If you can’t be bothered to read those links, hey, at least you’re still chewing through my endless novel, so no complaints here. the gist is that there are wildly varied opinions of what exactly happened that night, ranging from speculation that Repreza was a completely innocent party, even a devout church goer, and was randomly assaulted because of his race, to him being a rambunctious wannabe gangster looking for trouble, who somehow provoked 30 men to the point that they viciously beat him so badly that he later died from his injuries. Regardless of what actually happened, a kid died, and that’s generally regarded as a major party foul.

Militant cock-waffle offshoots aside, the music of the Straight Edge scene is for the most part rather unremarkable, consisting mainly of generic punk and hardcore acts with some metal influences that only really distinct themselves through overtly Straight Edge lyrics espousing the virtues of positivity and clean living. Again, that’s a difficult theme to find fault in, but on the other side of the coin, it’s also a very difficult thing to make cool.

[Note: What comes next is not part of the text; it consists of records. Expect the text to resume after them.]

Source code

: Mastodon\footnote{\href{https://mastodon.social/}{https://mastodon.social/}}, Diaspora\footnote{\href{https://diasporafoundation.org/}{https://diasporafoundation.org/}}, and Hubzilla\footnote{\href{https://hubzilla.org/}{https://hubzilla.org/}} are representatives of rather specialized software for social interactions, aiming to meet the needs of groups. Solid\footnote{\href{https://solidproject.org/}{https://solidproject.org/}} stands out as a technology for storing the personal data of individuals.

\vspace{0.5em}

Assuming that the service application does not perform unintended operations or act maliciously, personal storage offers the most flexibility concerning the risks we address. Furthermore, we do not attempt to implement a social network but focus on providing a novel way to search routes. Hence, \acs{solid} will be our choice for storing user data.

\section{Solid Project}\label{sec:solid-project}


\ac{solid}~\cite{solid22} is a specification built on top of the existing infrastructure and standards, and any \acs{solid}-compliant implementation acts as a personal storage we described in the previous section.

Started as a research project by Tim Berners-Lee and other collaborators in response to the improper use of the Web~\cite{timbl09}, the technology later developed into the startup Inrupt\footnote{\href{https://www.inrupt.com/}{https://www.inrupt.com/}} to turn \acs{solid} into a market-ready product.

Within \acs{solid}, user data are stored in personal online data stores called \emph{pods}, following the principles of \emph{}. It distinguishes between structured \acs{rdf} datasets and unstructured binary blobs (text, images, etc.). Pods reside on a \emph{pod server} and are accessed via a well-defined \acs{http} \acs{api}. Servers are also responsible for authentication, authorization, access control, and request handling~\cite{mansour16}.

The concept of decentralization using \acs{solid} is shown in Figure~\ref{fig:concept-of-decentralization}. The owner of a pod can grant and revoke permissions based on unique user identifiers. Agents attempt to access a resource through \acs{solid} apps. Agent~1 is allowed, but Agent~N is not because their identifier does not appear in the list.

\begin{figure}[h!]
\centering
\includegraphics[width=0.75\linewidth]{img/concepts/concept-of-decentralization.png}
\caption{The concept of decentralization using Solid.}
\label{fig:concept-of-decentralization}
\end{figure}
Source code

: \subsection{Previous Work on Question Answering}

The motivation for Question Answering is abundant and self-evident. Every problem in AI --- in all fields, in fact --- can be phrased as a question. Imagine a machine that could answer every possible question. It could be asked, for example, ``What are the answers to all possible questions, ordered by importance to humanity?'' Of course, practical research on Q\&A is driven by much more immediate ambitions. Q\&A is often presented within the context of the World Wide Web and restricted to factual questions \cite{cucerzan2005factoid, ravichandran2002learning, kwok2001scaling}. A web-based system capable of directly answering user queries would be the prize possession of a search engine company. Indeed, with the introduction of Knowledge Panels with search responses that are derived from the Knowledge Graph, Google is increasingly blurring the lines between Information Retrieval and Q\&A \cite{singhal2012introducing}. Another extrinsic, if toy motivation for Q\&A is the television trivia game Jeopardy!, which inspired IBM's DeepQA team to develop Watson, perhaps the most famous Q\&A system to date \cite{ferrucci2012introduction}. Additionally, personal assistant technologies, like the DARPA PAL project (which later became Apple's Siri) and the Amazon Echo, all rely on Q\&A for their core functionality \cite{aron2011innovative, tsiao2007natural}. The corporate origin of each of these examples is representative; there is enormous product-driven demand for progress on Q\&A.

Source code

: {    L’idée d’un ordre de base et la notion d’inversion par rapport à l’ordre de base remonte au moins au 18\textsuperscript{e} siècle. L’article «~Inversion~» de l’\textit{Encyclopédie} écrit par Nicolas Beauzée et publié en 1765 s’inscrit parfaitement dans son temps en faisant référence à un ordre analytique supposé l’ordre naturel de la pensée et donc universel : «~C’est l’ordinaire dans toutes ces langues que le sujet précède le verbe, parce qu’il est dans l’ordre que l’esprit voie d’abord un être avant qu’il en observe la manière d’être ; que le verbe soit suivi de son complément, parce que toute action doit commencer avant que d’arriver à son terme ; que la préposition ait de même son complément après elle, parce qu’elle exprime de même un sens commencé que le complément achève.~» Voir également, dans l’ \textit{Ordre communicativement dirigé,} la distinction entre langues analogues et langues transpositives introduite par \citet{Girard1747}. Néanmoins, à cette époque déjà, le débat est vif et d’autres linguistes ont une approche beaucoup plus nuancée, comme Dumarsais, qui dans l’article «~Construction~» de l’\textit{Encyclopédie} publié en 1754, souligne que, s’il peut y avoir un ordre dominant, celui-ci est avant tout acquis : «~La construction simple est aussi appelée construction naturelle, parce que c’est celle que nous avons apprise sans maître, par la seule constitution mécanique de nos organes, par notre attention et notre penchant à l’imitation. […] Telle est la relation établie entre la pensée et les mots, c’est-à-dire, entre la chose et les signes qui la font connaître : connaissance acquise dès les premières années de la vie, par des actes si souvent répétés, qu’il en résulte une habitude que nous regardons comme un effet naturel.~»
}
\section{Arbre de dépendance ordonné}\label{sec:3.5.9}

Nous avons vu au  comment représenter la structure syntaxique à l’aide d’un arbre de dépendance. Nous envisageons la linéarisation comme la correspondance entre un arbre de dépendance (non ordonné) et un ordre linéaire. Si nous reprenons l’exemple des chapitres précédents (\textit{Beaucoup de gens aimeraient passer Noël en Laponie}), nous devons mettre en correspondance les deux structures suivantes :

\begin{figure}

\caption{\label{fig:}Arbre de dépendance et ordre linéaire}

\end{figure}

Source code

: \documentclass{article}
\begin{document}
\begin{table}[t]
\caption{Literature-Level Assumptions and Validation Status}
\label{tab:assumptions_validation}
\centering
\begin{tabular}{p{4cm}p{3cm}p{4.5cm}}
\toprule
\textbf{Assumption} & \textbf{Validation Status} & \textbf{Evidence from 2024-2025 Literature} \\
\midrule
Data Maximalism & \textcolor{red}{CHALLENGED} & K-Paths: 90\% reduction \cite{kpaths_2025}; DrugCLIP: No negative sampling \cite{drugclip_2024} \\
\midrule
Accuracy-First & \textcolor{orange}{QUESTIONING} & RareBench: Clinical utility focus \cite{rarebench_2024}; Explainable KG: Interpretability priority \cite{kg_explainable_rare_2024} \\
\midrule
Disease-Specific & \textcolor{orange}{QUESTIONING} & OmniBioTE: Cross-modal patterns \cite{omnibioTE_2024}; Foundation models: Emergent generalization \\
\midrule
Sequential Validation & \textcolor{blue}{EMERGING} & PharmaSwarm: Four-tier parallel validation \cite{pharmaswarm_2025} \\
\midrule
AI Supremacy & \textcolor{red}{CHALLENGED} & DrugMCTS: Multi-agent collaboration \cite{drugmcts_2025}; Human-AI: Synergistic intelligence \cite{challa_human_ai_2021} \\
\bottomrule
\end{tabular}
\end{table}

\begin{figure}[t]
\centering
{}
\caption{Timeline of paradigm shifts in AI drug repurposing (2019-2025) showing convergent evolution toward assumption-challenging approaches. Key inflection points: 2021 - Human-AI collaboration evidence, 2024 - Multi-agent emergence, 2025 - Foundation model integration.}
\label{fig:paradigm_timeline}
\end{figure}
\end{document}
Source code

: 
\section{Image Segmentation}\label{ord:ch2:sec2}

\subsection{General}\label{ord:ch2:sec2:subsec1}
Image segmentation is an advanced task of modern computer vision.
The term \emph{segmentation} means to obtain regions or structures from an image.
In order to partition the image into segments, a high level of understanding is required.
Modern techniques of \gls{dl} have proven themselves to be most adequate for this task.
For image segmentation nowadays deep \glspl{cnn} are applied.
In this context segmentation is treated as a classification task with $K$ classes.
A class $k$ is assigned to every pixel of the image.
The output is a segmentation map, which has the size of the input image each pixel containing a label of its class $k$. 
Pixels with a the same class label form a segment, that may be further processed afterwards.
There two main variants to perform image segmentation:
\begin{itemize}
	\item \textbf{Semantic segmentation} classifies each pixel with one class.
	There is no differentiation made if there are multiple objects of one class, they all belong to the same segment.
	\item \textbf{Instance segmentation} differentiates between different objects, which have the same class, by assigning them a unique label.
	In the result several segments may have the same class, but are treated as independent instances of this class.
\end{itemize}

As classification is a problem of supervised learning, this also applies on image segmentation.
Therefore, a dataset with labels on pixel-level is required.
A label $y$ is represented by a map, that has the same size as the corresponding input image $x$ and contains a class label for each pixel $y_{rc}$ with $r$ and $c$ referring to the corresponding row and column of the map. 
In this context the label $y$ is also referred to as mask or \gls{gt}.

Not that it stopped anyone from trying, of course.

If you’ve got some time to kill and are curious as to what all the hoopla is about, feel free to check out Down To Nothing, Throwdown, Liferuiner or any band like them to get the taste in your mouth. Also feel free to not check out those bands, because while not universally terrible, you’re really not missing anything life altering.

Though I’m willing to bet that this tattoo might alter his ability to not get laughed at when he goes to the beach.

That is, however, just one man’s opinion. A grizzled, oft-inebriated, proudly unclean man at that. So feel free to take my words with an entire shaker of salt if I happen to be shitting on your favourite bands or chosen way of life right now. Normally I’d never feel the need to say something like that, but something about this particular trend has me pulling a few punches.

Maybe it’s because I know that the few dangerously aggressive factions that broke off from the initial movement are in no way representative of the entire scene. Perhaps I recognize that the majority of these people are in fact non-violent, passive individuals simply enjoying life without the aid of substances or vice.

No, it’s none of that. It has to be that the one universal constant about extremists of any belief is that they are only capable of discussing that one facet of their existence, because they’ve built their entire personality around it, making it impossible for them to have any sense of humour on the matter whatsoever. The last thing I need is to find myself in an endless flame war having jilted the last surviving ramshackle band of the Militant Edge with my acerbic observations of their backward, judgemental culture.

       I should count myself lucky that these ones can’t read.

In earnest, the core of the Straight Edge scene draws from noble elements. The pioneers of the movement were spawned as a counter-culture to an insurgence of prejudice and ignorance brewing in the punk scene, and at the outset they embraced equality and peaceful coexistence, even among those with whom they did not see eye to eye. It was the advent of violence and ruthlessly defensive behaviour that tainted the movement into something uglier, as is the case with almost every ideological sect.

People have their own beliefs, and it is the inalienable right of any free individual to be proud of them. All too often, however, do those same people allow that notion to guide them into infringing on the beliefs of others through a supremacist mentality, leaving them no better than the ones they initially rebelled against.

Worse yet, it can turn otherwise lovely people into boorish, insufferably judgemental assholes who are absolutely no fun to party with. And the world needs to party, now more than ever.